TASK TO COMPLETE: Please work out how many lines include the word "properties" in the entries, and reply with only the count.

START DATA EXTRACTS

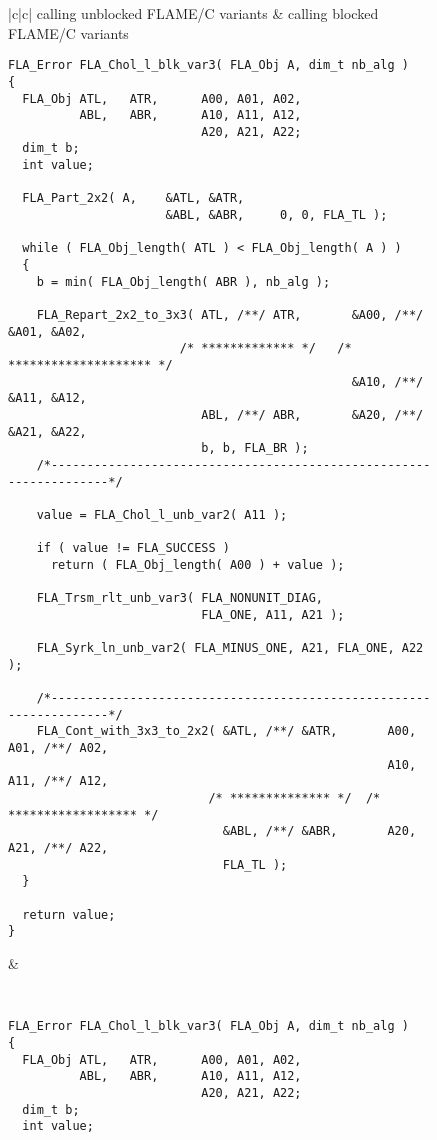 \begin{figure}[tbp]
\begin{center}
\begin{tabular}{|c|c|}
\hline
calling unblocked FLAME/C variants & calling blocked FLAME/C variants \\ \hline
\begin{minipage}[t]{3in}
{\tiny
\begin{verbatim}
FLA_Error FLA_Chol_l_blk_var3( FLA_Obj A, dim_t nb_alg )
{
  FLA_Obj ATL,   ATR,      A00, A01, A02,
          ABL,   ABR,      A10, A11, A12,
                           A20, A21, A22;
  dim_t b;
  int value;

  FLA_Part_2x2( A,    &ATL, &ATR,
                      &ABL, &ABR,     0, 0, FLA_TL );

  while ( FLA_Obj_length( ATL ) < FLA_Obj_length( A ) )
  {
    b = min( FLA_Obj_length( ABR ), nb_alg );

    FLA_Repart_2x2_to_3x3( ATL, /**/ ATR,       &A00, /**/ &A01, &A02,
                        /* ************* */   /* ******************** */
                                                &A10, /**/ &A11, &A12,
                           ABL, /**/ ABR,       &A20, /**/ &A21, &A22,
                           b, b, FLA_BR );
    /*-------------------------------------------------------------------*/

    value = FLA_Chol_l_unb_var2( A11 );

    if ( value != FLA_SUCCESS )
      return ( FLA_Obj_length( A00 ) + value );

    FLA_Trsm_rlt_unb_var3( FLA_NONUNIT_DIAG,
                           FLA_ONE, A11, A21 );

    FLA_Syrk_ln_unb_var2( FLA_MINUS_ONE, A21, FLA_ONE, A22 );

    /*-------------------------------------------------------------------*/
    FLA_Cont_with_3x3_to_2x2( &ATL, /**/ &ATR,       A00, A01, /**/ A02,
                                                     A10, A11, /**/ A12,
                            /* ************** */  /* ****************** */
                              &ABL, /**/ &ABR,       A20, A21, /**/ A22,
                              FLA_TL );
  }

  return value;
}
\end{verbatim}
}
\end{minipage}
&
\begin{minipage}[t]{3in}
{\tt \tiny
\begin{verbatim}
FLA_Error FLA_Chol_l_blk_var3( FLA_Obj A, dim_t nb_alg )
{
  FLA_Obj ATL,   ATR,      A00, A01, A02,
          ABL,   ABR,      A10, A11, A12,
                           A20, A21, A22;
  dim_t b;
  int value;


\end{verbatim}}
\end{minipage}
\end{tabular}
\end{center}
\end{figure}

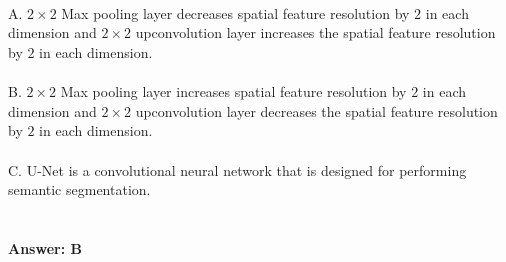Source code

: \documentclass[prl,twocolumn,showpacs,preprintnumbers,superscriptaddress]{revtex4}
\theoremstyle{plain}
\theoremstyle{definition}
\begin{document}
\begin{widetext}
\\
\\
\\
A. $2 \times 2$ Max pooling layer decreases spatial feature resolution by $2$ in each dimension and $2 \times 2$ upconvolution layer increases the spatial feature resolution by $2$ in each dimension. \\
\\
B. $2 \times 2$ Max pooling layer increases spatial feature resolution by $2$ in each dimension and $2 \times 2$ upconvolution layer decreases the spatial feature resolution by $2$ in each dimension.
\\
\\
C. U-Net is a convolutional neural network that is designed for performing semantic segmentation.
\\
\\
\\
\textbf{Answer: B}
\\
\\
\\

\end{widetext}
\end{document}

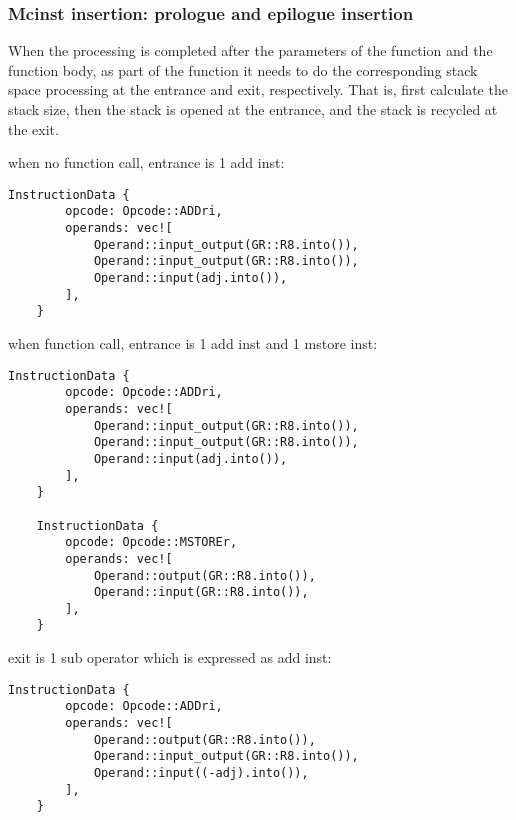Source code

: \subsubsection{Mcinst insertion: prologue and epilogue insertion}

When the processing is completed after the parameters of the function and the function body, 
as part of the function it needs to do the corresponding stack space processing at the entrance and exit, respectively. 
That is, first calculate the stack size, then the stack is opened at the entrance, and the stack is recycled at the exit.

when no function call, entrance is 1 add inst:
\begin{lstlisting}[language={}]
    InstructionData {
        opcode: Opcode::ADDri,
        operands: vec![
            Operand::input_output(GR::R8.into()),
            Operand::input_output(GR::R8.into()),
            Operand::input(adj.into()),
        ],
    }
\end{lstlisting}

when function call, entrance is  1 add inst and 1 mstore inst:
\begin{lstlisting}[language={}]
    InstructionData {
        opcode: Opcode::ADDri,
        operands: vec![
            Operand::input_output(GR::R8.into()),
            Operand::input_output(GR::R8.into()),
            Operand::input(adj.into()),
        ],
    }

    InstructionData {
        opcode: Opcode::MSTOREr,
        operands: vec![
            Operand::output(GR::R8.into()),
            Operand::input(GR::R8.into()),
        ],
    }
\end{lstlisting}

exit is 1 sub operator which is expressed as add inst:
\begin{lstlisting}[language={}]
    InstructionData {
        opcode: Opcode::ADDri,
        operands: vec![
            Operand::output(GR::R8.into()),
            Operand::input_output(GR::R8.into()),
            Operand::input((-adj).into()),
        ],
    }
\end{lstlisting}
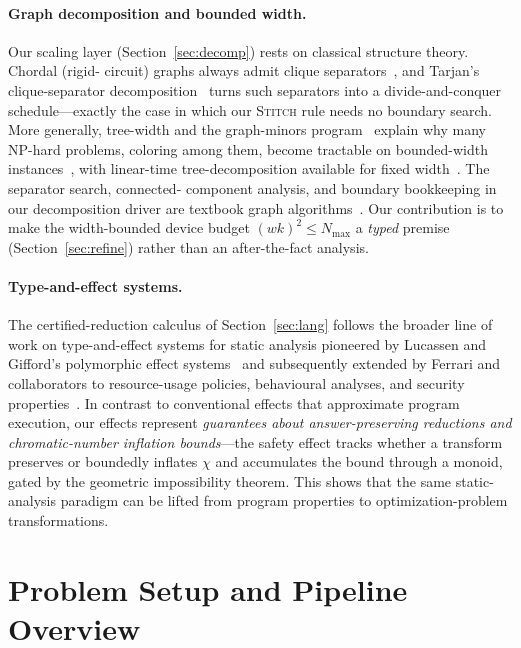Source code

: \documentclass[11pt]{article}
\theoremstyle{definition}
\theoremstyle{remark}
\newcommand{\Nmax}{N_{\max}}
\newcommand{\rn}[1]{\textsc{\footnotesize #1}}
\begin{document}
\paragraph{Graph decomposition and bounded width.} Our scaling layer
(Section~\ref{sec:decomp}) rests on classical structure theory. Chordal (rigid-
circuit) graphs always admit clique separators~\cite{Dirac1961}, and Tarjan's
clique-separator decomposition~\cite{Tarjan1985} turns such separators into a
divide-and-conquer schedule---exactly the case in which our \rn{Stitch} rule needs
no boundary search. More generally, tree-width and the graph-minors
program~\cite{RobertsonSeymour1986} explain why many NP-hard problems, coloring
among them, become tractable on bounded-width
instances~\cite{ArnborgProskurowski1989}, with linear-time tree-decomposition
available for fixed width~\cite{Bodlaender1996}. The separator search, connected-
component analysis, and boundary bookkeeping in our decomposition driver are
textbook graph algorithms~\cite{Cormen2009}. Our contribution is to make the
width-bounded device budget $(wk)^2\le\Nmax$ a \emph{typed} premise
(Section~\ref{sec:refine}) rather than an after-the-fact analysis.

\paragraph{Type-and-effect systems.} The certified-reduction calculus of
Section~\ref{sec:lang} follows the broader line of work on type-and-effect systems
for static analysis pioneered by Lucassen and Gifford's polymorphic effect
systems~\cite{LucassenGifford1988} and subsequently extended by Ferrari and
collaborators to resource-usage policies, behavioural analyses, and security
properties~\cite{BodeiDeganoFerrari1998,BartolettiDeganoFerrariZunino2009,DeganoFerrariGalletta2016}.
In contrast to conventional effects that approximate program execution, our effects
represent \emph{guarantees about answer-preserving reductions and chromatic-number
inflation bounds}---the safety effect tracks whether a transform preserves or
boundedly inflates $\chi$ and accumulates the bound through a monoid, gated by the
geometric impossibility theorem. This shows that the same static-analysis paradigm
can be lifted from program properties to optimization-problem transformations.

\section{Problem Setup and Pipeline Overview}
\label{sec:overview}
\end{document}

END DATA EXTRACTS

RESPONSE TO THIS TASK: 2